2.1. Materials and sample preparation

Two blow-molding HDPE grades (HDPE-MONO and HDPE-BI), characterized by different molecular weight distribution, were considered. 6 mm and 11 mm thick plates were manufactured via compression molding using the following procedure:

• HDPE pellets were heated at 190°C for 5 minutes • A pressure of about 20 bar was applied for 5 minutes; temperature was kept constant at 190°C • A pressure of about 40 bar was applied for 5 minutes; temperature was kept constant at 190°C • Mold and samples were cooled down to room temperature with a water cooling system

Plates were subsequently thermally treated at 130°C for 40 minutes in order to reduce thermal stresses in the material. In order to evaluate size effects Single Edge Notched (tested in three point bending configuration, SENB) and Double Cantilever Beam (DCB) specimens were prepared with varying thickness B , ligament length W-a and relative crack depth a/W and tested to evaluate their apparent fracture toughness K IC (in the following the subscript I referring to mode I fracture will be omitted). Specimens were grooved with a V profile on both sides in order to guide crack propagation in the notch plane; specimen dimensions are shown in Fig. 1. Notches were made via automated “chisel- wise” cutting, obtaining a final notch root radius lower than 10 μm.
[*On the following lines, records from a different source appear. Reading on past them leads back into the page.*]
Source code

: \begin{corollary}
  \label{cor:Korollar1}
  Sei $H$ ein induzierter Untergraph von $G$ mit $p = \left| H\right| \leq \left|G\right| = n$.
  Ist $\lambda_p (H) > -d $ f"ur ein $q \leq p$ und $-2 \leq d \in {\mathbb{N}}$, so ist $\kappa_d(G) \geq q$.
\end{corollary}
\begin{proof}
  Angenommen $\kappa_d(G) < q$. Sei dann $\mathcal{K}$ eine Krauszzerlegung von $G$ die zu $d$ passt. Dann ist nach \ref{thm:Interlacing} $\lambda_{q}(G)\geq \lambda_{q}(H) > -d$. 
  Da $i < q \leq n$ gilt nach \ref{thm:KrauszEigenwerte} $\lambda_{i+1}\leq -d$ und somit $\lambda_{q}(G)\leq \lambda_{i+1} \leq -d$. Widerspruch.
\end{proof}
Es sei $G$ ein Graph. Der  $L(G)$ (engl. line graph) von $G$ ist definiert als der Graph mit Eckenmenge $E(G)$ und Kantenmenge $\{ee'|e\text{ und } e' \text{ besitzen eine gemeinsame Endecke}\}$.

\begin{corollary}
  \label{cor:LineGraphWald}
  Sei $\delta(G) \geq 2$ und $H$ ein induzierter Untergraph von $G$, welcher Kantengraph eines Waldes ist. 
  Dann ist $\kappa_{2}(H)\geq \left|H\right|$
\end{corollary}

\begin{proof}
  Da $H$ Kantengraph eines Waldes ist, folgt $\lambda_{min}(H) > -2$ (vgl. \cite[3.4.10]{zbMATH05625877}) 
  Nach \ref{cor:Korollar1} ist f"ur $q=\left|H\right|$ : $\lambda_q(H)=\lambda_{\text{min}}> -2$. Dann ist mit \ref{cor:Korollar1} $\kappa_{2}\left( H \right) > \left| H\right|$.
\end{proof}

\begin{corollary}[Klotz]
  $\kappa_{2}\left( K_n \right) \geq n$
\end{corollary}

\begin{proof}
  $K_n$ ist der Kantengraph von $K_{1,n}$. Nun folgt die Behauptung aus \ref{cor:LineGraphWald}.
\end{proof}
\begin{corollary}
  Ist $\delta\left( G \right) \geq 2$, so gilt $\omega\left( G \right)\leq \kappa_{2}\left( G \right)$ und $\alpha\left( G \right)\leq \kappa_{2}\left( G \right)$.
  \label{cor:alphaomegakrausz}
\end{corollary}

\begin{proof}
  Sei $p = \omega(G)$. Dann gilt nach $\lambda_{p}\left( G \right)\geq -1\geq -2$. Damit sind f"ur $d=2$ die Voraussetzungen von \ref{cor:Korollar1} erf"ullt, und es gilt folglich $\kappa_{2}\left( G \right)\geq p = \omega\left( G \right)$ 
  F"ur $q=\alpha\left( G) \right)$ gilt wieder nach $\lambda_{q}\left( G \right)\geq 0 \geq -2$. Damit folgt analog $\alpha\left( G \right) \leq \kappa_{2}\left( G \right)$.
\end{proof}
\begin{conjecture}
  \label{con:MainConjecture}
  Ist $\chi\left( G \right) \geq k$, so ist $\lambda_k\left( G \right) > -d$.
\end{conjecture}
A series of SENB blunt notched samples were also prepared using a circular profile blade with 1 mm radius; these specimens were necessary to detect the initiation point in creep test (see next section). All the test performed for the evaluation of the size effects were performed on an Instron 1185R5800 electro-mechanical dynamometer at a constant displacement rate of 10 mm/min and in standard condition (23°C and 50% RH).